There has been limited experience with overdosage. Reported acute ingestions of up to 18 g orally have been associated with transient adverse effects similar to those encountered in normal clinical experience (
see ADVERSE REACTIONS). In addition, abnormalities of gait and hypotension have been reported.
When overdosage occurs, the usual measures to remove unabsorbed material from the gastrointestinal tract, clinical monitoring, and supportive therapy should be employed.
Studies in dogs receiving dosages of ranitidine in excess of 225 mg/kg/day have shown muscular tremors, vomiting, and rapid respiration. Single oral doses of 1,000 mg/kg in mice and rats were not lethal. Intravenous LD 50 values in mice and rats were 77 and 83 mg/kg, respectively.
Active Duodenal Ulcer:
The current recommended adult oral dosage of ranitidine tablets for duodenal ulcer is 150 mg twice daily. An alternative dosage of 300 mg once daily after the evening meal or at bedtime can be used for patients in whom dosing convenience is important. The advantages of one treatment regimen compared to the other in a particular patient population have yet to be demonstrated ( see Clinical Trials: Active Duodenal Ulcer). Smaller doses have been shown to be equally effective in inhibiting gastric acid secretion in US trials, and several foreign trials have shown that 100 mg twice daily is as effective as the 150-mg dose.
Antacid should be given as needed for relief of pain ( see CLINICAL PHARMACOLOGY: Pharmacokinetics).
Maintenance of Healing of Duodenal Ulcers:
The current recommended adult oral dosage is 150 mg at bedtime.
Pathological Hypersecretory Conditions (such as Zollinger-Ellison syndrome):
The current recommended adult oral dosage is 150 mg twice daily. In some patients it may be necessary to administer ranitidine 150-mg doses more frequently. Dosages should be adjusted to individual patient needs, and should continue as long as clinically indicated. Dosages up to 6 g/day have been employed in patients with severe disease.

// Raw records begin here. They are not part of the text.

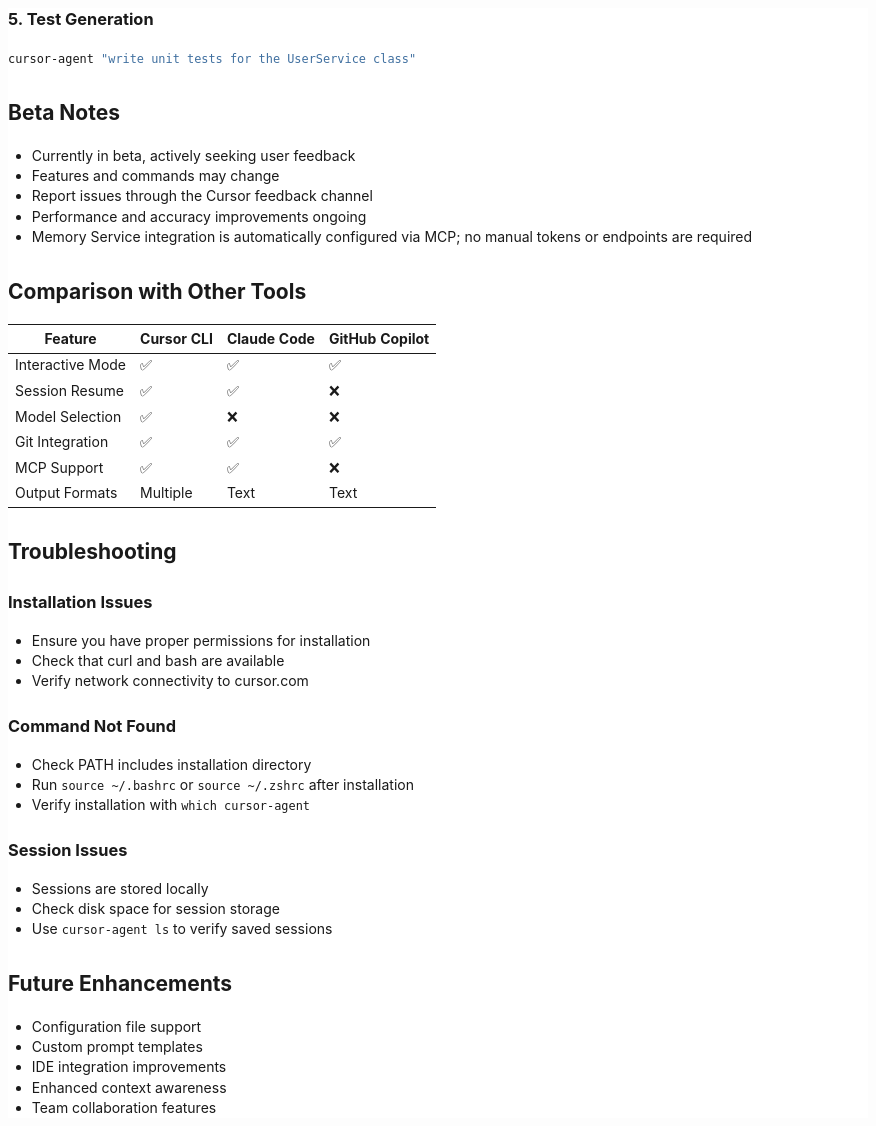 ### 5. Test Generation
```bash
cursor-agent "write unit tests for the UserService class"
```

## Beta Notes

- Currently in beta, actively seeking user feedback
- Features and commands may change
- Report issues through the Cursor feedback channel
- Performance and accuracy improvements ongoing
- Memory Service integration is automatically configured via MCP; no manual tokens or endpoints are required

## Comparison with Other Tools

| Feature | Cursor CLI | Claude Code | GitHub Copilot |
|---------|-----------|-------------|----------------|
| Interactive Mode | ✅ | ✅ | ✅ |
| Session Resume | ✅ | ✅ | ❌ |
| Model Selection | ✅ | ❌ | ❌ |
| Git Integration | ✅ | ✅ | ✅ |
| MCP Support | ✅ | ✅ | ❌ |
| Output Formats | Multiple | Text | Text |

## Troubleshooting

### Installation Issues
- Ensure you have proper permissions for installation
- Check that curl and bash are available
- Verify network connectivity to cursor.com

### Command Not Found
- Check PATH includes installation directory
- Run `source ~/.bashrc` or `source ~/.zshrc` after installation
- Verify installation with `which cursor-agent`

### Session Issues
- Sessions are stored locally
- Check disk space for session storage
- Use `cursor-agent ls` to verify saved sessions

## Future Enhancements

- Configuration file support
- Custom prompt templates
- IDE integration improvements
- Enhanced context awareness
- Team collaboration features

Benign Gastric Ulcer: The current recommended adult oral dosage is 150 mg twice daily.
Maintenance of Healing of Gastric Ulcers: The current recommended adult oral dosage is 150 mg at bedtime.

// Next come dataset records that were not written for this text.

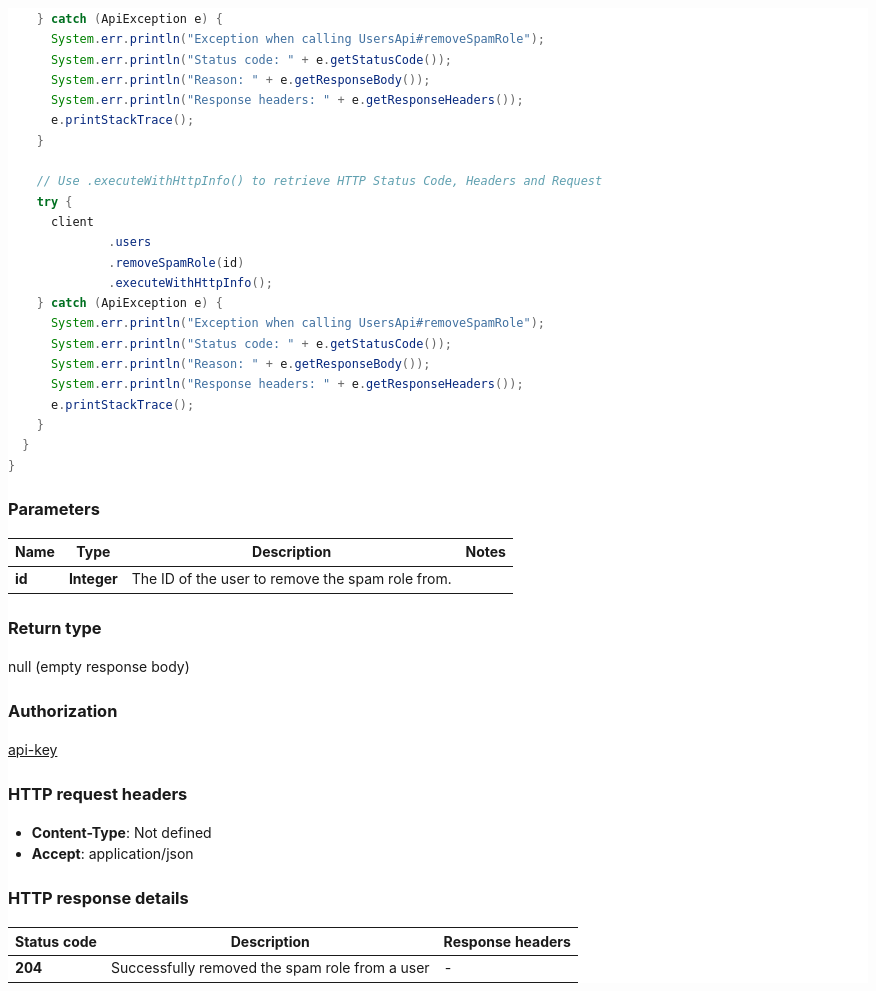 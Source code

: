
 ```java
    } catch (ApiException e) {
      System.err.println("Exception when calling UsersApi#removeSpamRole");
      System.err.println("Status code: " + e.getStatusCode());
      System.err.println("Reason: " + e.getResponseBody());
      System.err.println("Response headers: " + e.getResponseHeaders());
      e.printStackTrace();
    }

    // Use .executeWithHttpInfo() to retrieve HTTP Status Code, Headers and Request
    try {
      client
              .users
              .removeSpamRole(id)
              .executeWithHttpInfo();
    } catch (ApiException e) {
      System.err.println("Exception when calling UsersApi#removeSpamRole");
      System.err.println("Status code: " + e.getStatusCode());
      System.err.println("Reason: " + e.getResponseBody());
      System.err.println("Response headers: " + e.getResponseHeaders());
      e.printStackTrace();
    }
  }
}

```

### Parameters

| Name | Type | Description  | Notes |
|------------- | ------------- | ------------- | -------------|
| **id** | **Integer**| The ID of the user to remove the spam role from. | |

### Return type

null (empty response body)

### Authorization

[api-key](../README.md#api-key)

### HTTP request headers

 - **Content-Type**: Not defined
 - **Accept**: application/json

### HTTP response details
| Status code | Description | Response headers |
|-------------|-------------|------------------|
| **204** | Successfully removed the spam role from a user |  -  |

GERD: The current recommended adult oral dosage is 150 mg twice daily.
Erosive Esophagitis: The current recommended adult oral dosage is 150 mg 4 times daily.
Maintenance of Healing of Erosive Esophagitis: The current recommended adult oral dosage is 150 mg twice daily.
The safety and effectiveness of ranitidine have been established in the age-group of 1 month to 16 years. There is insufficient information about the pharmacokinetics of ranitidine in neonatal patients (aged younger than 1 month) to make dosing recommendations.
The following 3 subsections provide dosing information for each of the pediatric indications.
Treatment of Duodenal and Gastric Ulcers: The recommended oral dose for the treatment of active duodenal and gastric ulcers is 2 to 4 mg/kg twice daily to a maximum of 300 mg/day. This recommendation is derived from adult clinical trials and pharmacokinetic data in pediatric patients.
Maintenance of Healing of Duodenal and Gastric Ulcers: The recommended oral dose for the maintenance of healing of duodenal and gastric ulcers is 2 to 4 mg/kg once daily to a maximum of 150 mg/day. This recommendation is derived from adult clinical trials and pharmacokinetic data in pediatric patients.
Treatment of GERD and Erosive Esophagitis: Although limited data exist for these conditions in pediatric patients, published literature supports a dosage of 5 to 10 mg/kg/day, usually given as 2 divided doses.